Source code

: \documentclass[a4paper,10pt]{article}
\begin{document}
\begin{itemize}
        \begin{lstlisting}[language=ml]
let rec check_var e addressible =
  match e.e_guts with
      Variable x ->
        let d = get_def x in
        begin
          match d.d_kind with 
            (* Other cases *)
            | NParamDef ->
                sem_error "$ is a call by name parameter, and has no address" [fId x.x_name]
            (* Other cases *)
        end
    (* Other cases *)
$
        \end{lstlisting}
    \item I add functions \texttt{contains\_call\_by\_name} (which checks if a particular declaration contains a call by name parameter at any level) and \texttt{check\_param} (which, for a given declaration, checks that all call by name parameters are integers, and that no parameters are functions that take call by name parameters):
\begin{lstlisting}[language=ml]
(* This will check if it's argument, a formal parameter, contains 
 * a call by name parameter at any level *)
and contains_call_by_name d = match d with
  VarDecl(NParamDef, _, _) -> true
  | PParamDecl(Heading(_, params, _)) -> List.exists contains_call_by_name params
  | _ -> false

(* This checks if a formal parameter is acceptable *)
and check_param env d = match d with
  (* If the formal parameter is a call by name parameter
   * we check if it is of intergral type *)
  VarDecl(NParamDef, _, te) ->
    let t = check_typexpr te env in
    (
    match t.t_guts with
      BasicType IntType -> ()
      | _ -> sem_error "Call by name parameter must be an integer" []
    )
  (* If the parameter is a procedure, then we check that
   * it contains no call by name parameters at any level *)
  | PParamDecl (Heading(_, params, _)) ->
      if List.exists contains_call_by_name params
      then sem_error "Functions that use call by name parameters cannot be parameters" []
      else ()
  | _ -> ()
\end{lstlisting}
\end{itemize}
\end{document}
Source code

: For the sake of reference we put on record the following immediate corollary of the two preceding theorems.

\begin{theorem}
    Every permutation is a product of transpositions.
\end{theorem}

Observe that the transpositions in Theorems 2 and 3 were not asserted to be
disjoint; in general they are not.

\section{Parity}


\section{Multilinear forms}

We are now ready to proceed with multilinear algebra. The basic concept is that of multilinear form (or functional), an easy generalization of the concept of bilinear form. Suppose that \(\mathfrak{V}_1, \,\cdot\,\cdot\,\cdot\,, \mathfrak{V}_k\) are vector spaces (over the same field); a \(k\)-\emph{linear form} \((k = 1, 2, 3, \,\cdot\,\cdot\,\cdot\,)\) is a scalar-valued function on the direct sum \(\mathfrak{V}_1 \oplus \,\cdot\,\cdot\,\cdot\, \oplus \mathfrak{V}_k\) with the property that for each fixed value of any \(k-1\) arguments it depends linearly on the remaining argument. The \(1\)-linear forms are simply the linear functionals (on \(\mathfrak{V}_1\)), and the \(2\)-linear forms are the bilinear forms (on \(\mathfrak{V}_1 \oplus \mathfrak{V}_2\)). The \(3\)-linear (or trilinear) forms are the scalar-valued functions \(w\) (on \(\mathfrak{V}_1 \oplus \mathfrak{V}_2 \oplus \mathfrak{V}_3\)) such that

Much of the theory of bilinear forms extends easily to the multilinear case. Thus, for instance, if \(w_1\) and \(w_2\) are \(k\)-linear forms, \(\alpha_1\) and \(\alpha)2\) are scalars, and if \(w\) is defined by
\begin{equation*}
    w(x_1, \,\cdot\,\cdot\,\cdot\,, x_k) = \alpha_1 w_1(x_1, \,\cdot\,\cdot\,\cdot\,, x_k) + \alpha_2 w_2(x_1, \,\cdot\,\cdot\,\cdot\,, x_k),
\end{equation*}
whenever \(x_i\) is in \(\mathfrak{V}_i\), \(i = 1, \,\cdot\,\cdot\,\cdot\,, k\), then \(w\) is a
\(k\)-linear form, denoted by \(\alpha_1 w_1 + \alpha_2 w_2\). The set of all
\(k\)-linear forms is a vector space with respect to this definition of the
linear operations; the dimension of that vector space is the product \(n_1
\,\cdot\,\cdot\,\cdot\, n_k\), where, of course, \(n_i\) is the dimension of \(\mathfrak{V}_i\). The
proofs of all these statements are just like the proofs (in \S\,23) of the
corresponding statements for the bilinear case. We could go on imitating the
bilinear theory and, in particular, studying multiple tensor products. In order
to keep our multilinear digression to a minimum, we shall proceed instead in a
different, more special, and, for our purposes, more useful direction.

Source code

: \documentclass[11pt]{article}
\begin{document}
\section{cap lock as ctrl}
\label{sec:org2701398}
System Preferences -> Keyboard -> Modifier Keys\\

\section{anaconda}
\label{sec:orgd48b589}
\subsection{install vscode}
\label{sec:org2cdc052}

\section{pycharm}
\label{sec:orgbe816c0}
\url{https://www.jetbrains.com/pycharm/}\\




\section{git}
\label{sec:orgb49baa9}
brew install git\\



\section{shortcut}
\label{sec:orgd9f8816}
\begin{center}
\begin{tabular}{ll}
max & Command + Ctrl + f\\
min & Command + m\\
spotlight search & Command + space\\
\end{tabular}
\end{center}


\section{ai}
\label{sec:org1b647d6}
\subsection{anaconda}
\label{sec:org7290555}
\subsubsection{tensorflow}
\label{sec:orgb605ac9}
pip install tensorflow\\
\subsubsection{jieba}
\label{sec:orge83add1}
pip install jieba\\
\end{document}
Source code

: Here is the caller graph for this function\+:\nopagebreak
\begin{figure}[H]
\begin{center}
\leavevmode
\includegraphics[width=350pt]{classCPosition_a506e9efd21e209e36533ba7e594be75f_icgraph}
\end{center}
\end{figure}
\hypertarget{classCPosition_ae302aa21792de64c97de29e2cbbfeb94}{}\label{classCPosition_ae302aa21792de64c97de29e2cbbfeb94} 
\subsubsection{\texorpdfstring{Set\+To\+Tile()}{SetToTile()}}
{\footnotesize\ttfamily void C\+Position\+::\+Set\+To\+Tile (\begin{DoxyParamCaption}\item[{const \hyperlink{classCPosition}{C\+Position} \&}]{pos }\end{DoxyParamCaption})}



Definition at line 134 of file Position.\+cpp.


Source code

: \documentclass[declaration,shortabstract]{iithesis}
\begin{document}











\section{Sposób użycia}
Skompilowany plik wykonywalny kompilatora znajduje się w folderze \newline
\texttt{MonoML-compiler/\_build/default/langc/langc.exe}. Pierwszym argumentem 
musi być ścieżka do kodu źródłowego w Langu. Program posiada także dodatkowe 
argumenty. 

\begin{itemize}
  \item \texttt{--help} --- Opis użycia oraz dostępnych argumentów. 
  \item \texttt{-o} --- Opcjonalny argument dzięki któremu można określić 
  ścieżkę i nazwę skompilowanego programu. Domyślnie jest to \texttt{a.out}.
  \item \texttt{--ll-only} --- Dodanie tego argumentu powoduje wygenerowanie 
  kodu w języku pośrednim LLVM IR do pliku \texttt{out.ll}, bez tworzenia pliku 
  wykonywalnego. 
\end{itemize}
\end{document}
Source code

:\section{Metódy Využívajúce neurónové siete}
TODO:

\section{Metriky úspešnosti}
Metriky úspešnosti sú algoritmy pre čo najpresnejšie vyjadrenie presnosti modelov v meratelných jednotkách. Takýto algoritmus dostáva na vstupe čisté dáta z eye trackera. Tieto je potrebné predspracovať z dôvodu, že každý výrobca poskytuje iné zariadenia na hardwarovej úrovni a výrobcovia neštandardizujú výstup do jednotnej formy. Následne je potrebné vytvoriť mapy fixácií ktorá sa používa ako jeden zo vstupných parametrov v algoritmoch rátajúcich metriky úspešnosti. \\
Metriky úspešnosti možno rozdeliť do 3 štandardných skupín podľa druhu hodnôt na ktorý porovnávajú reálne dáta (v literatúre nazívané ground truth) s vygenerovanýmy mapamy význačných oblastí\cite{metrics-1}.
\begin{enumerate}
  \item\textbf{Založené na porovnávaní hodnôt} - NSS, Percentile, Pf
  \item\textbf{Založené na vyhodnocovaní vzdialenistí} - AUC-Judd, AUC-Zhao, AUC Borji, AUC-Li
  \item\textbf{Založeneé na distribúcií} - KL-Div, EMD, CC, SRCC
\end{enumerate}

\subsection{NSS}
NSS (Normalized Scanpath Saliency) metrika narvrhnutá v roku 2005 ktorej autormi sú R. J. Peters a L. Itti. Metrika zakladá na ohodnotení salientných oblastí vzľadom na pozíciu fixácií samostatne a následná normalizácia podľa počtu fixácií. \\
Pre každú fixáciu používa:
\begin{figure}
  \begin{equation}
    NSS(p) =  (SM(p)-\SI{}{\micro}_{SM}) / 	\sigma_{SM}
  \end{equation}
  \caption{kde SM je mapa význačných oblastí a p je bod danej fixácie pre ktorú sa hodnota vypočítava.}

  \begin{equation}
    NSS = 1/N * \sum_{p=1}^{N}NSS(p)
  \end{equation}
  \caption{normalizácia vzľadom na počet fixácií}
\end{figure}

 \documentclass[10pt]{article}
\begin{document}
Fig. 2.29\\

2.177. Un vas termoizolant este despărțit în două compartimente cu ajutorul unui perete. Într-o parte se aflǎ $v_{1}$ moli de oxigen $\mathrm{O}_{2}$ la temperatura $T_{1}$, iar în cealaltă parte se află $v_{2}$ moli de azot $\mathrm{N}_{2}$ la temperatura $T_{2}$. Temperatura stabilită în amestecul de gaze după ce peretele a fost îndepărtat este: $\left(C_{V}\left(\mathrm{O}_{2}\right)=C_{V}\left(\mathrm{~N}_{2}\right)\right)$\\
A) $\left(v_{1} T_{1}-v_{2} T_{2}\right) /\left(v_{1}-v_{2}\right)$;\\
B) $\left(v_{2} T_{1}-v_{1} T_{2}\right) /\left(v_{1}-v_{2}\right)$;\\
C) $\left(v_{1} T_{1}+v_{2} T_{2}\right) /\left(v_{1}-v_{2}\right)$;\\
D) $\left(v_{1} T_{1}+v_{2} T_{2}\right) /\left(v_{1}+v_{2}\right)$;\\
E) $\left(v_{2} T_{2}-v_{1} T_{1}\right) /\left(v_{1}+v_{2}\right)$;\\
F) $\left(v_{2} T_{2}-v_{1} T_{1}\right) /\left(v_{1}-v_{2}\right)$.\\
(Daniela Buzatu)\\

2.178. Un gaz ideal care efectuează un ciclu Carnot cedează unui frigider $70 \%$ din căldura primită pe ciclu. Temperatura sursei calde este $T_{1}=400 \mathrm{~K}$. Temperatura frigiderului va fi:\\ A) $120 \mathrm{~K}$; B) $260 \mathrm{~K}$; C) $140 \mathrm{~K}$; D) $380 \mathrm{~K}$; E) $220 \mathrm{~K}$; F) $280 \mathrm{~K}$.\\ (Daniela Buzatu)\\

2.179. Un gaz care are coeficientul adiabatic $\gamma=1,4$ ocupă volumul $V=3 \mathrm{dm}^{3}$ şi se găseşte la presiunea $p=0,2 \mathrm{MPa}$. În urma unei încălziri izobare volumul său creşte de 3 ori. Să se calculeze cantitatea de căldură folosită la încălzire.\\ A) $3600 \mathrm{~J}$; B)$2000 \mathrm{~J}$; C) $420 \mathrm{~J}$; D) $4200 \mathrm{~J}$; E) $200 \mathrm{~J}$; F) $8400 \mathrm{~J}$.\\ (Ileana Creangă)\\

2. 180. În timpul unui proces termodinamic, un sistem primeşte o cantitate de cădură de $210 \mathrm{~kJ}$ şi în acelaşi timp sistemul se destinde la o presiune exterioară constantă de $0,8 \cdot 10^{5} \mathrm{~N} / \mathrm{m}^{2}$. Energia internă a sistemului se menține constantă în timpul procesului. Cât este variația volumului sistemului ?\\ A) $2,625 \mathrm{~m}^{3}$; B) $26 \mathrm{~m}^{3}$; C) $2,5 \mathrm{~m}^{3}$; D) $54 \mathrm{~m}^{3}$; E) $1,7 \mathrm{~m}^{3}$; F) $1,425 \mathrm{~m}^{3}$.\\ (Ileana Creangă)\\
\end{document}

----

- [Work instruction]:
In the records above, find every line that contains the word "then" and copy it.

- [Written reply]:
  (* If the parameter is a procedure, then we check that
      then sem_error "Functions that use call by name parameters cannot be parameters" []
whenever \(x_i\) is in \(\mathfrak{V}_i\), \(i = 1, \,\cdot\,\cdot\,\cdot\,, k\), then \(w\) is a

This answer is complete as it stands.